Le bavardage : un trait de caractère ou un vrai fléau ?
Il existe une ribambelle de mots pour désigner ceux qui en font trop à l’oral. Certains sont affectueux, d'autres clairement moqueurs.
Les termes les plus courants en français
Bavard(e) : le classique. Presque mignon, mais un brin condescendant.
Pipelette : souvent utilisé pour les femmes (injustement), ce mot a un côté gentiment moqueur.
Tchatcheur / Tchatcheuse : très urbain, très argot. Pas forcément péjoratif, d'ailleurs.
Moulin à paroles : là on commence à se lasser.
Blablateur : celui-là est rare mais assez explicite. Pas très élégant.
Parleur compulsif : plus médical, presque inquiétant.
Y en a sûrement d’autres. Un de mes collègues, par exemple, appelle sa voisine “la radio du palier”. Aucun filtre. Elle l’aborde pour demander l’heure et finit par raconter sa jeunesse en Corrèze, minute par minute. Une fois, elle lui a même lu une lettre de son ex-mari, genre avec les fautes d’orthographe et tout. Fascinant. Et épuisant.
Pourquoi certaines personnes parlent-elles autant ?
C’est pas toujours une question de personnalité exubérante. Parfois, ça cache autre chose.
Un besoin d’attention
Beaucoup de gens qui parlent trop cherchent inconsciemment à remplir le silence, à éviter les moments de vide. Ils veulent plaire, exister, marquer leur présence. C’est humain.
L'anxiété sociale (ou pas si sociale que ça)
Le comble ? Certaines personnes très anxieuses ne supportent pas le silence, donc elles parlent… pour ne pas avoir à écouter. Mon cousin, par exemple, dès qu’on commence un jeu de société, il commente chaque carte jouée. Tu peux pas te concentrer. Il remplit tout. Mais tu sens qu’il flippe de s’ennuyer ou d’être jugé s’il se tait. C’est pas méchant, juste envahissant.
L’impulsivité verbale (très liée au TDAH)
Certains cerveaux pensent à voix haute. Littéralement. Ils parlent en même temps qu’ils réfléchissent. C’est désarmant mais ce n’est pas fait exprès. Leurs pensées vont vite, la bouche suit, les autres... subissent.

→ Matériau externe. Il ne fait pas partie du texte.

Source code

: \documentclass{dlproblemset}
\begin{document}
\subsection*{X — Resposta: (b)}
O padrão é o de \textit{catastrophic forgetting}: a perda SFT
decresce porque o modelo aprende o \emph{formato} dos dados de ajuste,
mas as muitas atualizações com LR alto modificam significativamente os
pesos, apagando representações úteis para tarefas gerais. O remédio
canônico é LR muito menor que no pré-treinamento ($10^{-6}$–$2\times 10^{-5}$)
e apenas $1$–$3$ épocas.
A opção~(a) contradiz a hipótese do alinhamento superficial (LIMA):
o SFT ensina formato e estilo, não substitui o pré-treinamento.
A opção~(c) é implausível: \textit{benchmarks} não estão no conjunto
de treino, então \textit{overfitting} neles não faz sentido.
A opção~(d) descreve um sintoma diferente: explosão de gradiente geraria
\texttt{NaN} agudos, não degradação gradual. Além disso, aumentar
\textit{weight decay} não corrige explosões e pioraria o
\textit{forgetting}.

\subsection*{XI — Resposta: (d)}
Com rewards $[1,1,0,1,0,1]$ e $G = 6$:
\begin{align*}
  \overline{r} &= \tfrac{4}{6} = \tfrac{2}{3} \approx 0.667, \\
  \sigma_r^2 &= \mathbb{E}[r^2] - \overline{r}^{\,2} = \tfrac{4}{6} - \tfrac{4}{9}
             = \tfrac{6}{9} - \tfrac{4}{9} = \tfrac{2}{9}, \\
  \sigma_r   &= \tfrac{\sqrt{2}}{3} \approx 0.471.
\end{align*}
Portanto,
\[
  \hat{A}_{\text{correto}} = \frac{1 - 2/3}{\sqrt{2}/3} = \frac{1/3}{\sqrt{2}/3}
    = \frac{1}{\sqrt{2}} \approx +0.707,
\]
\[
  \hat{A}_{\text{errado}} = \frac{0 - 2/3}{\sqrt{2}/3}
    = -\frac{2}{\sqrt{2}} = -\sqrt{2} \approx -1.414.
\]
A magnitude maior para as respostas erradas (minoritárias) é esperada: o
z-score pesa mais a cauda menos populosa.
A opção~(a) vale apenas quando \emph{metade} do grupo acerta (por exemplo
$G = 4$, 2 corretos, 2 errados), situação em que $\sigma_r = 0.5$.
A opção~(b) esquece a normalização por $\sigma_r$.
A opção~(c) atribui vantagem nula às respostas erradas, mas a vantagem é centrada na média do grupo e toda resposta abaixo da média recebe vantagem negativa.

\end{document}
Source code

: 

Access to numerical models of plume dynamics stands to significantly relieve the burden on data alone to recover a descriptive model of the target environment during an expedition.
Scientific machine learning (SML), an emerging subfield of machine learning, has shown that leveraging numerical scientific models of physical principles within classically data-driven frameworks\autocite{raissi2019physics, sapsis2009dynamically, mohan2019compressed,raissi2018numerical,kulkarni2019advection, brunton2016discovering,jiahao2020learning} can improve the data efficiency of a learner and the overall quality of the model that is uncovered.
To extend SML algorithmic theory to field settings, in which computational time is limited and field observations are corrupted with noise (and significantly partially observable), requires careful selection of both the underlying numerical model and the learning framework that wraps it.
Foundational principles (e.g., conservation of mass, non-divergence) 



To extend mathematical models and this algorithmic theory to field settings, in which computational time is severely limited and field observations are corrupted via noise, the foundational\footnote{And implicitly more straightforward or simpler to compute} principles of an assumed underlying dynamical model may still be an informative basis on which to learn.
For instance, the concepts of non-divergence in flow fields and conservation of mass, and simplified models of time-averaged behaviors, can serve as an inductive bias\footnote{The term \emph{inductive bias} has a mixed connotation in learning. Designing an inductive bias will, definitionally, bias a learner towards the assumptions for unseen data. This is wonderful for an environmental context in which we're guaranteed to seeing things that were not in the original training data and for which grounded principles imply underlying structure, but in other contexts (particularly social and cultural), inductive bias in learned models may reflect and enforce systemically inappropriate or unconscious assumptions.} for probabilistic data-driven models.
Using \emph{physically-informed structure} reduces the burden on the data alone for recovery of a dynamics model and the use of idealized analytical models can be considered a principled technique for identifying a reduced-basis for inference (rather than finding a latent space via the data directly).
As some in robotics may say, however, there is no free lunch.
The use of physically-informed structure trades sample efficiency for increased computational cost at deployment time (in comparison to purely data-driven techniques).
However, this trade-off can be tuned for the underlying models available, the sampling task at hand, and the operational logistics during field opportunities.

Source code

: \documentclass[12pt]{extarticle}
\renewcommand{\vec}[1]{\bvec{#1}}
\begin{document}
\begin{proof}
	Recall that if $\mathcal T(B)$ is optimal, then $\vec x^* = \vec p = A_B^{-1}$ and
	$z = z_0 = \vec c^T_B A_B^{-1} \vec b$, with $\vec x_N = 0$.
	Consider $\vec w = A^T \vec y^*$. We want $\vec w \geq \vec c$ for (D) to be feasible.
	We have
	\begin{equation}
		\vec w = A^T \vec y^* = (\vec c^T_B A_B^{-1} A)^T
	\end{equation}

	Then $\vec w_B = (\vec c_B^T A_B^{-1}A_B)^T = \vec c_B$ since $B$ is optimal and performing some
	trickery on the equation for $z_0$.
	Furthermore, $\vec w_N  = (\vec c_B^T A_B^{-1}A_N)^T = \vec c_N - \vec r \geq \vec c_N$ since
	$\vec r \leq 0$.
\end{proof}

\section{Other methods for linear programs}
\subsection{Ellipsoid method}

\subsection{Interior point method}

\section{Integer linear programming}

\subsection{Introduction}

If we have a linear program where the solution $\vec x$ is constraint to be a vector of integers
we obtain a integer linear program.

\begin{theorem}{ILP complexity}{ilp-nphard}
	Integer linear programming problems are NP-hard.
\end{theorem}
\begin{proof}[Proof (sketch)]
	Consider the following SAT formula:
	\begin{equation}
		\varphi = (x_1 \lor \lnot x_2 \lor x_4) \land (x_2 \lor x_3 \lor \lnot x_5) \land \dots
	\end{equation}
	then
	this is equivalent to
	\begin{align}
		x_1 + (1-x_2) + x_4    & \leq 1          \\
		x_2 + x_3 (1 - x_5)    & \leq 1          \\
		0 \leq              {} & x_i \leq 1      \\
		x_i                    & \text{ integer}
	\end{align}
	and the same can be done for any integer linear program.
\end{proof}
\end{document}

Quand parler trop devient un problème
Une personne trop bavarde peut, sans s’en rendre compte, créer de la tension. Professionnellement, ça peut même freiner une carrière.
En entreprise : le piège de la réunion sans fin
Tu vois ce collègue qui pose toujours une dernière question quand tout le monde est prêt à partir ? Voilà. Lui. Il parle trop. Et parfois, il ne s’en rend même pas compte.
Dans le couple ou l’amitié : la parole qui étouffe
Échanger, c’est bien. Mais quand c’est à sens unique, ça devient lourd. Tu veux raconter ta journée ? Trop tard, il ou elle t’a déjà raconté les six derniers épisodes de sa série préférée. En détail. Avec analyse des personnages secondaires.
Comment gérer une personne qui parle trop ?
Astuces douces pour ne pas froisser
Regarder l’heure subtilement (ou pas).
Reformuler et recentrer la conversation.
Poser des questions fermées (réponses courtes, donc).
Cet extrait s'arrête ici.